Members of the Homosassa Hockey League, a collection of friends who have played roller hockey together for more than a dozen years, will pay for the conversion. The hockey rink will be complete with goals and cornered with nets to prevent hockey balls from leaving the rink and potentially interfering with adjacent tennis players.
Board Chairman Brian Coleman raised the idea last month, and the county posted a notice at the tennis courts of the possible conversion, with Tuesday’s board meeting date posted to provide input.
Commissioner Jimmie T. Smith said he’s heard from parents who believe their children will want to participate in playing hockey.
“I have not heard anything negative,” he said. “I think it’ll be good for the community.”
Riverwalk moving forward,
city tells commissioners
The King’s Bay Riverwalk project is on track and moving forward, Crystal River officials told county commissioners on Tuesday.
City Manager Ken Frink and Mayor Joe Meek provided commissioners an update at the county’s request.

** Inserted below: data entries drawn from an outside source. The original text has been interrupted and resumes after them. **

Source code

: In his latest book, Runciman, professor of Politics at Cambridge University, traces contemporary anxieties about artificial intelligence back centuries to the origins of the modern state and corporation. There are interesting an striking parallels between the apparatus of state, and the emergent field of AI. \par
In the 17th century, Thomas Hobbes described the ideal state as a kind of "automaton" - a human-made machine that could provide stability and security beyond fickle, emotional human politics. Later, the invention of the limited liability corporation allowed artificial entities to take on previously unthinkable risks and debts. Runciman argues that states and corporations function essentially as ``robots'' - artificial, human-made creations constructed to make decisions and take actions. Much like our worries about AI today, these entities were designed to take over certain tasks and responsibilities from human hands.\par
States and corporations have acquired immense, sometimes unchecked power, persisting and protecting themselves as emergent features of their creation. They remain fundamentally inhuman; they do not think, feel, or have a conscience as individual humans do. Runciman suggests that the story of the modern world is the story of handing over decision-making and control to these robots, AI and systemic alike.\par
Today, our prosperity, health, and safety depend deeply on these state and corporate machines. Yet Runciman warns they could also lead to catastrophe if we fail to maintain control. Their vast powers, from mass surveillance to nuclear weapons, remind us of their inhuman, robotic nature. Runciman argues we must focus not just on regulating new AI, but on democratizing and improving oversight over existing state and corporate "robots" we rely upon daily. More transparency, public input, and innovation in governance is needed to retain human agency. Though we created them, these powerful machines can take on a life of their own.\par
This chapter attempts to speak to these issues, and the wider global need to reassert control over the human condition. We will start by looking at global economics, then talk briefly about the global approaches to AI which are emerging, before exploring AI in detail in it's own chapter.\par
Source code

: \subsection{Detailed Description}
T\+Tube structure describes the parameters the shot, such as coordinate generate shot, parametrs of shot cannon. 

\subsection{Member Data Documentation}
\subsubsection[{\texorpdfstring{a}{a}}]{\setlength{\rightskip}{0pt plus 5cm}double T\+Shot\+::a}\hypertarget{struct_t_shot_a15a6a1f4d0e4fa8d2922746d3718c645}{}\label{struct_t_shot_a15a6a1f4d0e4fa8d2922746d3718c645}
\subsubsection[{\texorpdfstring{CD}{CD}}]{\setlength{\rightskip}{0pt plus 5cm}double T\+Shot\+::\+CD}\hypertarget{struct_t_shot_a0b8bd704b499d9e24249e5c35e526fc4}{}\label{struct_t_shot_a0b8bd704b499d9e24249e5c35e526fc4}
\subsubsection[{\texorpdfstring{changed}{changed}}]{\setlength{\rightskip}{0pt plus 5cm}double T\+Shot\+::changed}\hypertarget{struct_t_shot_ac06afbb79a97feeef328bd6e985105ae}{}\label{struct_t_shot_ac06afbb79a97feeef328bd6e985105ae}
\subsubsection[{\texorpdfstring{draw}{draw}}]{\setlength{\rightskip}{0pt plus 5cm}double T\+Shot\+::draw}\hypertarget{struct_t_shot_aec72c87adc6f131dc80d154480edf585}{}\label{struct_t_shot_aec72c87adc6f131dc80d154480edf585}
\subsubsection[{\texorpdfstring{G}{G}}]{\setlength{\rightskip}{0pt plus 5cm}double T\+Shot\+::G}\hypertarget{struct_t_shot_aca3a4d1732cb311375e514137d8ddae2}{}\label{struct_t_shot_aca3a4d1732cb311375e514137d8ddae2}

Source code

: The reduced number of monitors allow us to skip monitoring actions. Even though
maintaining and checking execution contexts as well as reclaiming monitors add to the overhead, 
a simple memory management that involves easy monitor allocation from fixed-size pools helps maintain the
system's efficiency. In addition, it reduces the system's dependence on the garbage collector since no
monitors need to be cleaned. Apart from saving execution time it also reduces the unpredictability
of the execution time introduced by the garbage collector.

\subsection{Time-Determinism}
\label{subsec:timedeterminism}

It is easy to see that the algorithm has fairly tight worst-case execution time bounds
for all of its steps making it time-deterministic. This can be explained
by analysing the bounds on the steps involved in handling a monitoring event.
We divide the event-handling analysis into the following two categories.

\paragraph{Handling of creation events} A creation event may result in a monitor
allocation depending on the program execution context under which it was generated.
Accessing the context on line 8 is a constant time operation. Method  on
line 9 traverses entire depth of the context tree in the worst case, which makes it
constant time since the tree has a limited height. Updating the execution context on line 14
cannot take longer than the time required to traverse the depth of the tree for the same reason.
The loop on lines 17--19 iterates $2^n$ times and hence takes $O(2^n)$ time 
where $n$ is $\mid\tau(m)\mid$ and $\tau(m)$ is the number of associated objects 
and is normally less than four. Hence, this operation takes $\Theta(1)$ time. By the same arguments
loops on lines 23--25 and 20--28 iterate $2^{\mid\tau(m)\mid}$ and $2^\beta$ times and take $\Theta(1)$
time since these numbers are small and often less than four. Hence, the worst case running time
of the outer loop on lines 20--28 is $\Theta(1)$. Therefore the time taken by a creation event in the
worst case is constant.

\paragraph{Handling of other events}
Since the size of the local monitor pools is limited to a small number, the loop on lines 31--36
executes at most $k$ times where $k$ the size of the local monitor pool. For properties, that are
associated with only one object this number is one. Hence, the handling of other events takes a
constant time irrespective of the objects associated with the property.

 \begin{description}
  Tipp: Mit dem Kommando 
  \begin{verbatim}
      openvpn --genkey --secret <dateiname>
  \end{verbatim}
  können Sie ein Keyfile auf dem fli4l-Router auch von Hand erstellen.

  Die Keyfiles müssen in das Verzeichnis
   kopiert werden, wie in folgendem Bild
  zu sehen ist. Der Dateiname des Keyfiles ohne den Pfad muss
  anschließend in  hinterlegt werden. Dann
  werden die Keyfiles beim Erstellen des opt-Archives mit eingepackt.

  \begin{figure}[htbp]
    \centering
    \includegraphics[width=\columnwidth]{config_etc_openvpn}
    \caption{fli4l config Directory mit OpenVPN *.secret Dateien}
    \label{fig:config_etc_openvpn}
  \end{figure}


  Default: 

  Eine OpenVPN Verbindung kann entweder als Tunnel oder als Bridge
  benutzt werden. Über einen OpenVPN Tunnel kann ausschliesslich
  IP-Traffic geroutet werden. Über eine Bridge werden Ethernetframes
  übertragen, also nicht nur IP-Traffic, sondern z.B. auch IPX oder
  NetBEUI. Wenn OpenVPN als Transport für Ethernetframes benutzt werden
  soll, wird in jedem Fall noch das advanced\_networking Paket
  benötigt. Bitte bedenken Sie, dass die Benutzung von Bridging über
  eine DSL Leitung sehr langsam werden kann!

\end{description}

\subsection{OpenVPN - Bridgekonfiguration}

The county has pledged $2.7 million from the BP Deepwater Horizon oil spill proceeds, with approval from the U.S. Department of Treasury.
Frink said 75% of the project is completed and the city has letters of support from the remaining three owners of waterfront property where the boardwalk will be placed. He said the city and property owners are negotiating formal agreements.
He said the city has requested $2 million from the state Legislature for the project.
Frink said the goal is to begin construction for the remaining pieces when manatee season concludes in 2021.
Commissioners said they appreciated the update.
Board chides NCEMS
over audit issue
Commissioners agreed to pay an auditor $5,000 to complete an audit of Nature Coast EMS.
In doing so, commissioners balked paying an additional $25,000 to continue the audit.
Auditors with the clerk of court’s office said Nature Coast EMS has not provided documents requested. They were unable to be specific because audit details do not become public record until they audit is completed and presented to the board.
Commissioners expressed disappointment at Nature Coast EMS. The county last week sent a letter to Nature Coast, giving it 45 days to come into compliance with its contract in areas of emergency response time and reporting. Annual financial reports due Dec. 31 have not yet been submitted, county officials said.
Board backs sale of
building to vets group
Commissioners voted unanimously Tuesday to sell the Inverness Community Center to the Citrus County Veterans Coalition.
The sale price is $1.
The coalition plans to use the building as a food bank and to provide assistance to veterans.
Should the property stopped being used for public purpose, it reverts back to the county, according to agenda information.
Commissioners give top marks
to administrator Oliver
County Administrator Randy Oliver received five attaboys from commissioners during his annual review.
Commissioners especially lauded Oliver’s attention to detail, his administrative hires to fill department director positions and Oliver’s financial expertise.
“He has always been responsive to everything I send him,” board Chairman Brian Coleman said. “He goes above and beyond.”
“I absolutely concur,” Commissioner Ron Kitchen Jr. added.
Commissioner Jeff Kinnard asked Oliver to prioritize the timeliness of the permitting process.
“Finding a way to get their projects to ‘yes’ starts right at the top,” he said.